### Exercise data
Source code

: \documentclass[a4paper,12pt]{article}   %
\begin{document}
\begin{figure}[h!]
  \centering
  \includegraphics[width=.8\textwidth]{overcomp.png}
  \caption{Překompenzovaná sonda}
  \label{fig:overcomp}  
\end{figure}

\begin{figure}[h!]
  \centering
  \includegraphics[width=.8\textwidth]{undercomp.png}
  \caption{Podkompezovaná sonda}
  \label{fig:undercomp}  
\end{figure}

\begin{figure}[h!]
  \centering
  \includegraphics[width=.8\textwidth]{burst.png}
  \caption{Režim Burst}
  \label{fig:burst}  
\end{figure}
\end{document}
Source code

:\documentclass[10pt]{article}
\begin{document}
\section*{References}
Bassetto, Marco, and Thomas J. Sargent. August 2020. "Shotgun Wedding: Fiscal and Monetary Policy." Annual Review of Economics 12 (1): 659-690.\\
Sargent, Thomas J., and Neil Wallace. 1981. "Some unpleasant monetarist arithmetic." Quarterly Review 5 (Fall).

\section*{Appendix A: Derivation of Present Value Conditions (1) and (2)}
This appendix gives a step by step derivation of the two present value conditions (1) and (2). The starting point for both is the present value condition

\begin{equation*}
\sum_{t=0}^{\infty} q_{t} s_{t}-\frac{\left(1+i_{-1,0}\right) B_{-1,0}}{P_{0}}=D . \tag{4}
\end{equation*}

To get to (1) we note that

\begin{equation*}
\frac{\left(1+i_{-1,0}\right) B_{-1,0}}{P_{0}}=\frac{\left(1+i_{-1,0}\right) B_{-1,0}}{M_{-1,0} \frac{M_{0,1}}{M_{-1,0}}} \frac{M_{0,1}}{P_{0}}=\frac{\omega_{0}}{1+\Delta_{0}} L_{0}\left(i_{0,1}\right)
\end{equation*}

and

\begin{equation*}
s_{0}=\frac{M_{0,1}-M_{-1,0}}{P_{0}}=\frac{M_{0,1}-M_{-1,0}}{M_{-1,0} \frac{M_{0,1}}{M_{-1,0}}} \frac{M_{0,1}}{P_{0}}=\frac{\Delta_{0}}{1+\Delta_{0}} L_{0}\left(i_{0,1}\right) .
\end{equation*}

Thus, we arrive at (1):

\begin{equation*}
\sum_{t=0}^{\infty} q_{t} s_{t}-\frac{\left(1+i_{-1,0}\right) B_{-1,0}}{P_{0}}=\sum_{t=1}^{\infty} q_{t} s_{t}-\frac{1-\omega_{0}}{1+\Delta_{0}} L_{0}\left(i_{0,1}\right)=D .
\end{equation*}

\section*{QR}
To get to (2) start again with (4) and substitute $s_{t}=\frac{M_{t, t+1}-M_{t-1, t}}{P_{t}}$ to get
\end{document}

### Assignment
Give, as a single number, the count of lines in the material above that contain the string "label".

### Final answer
3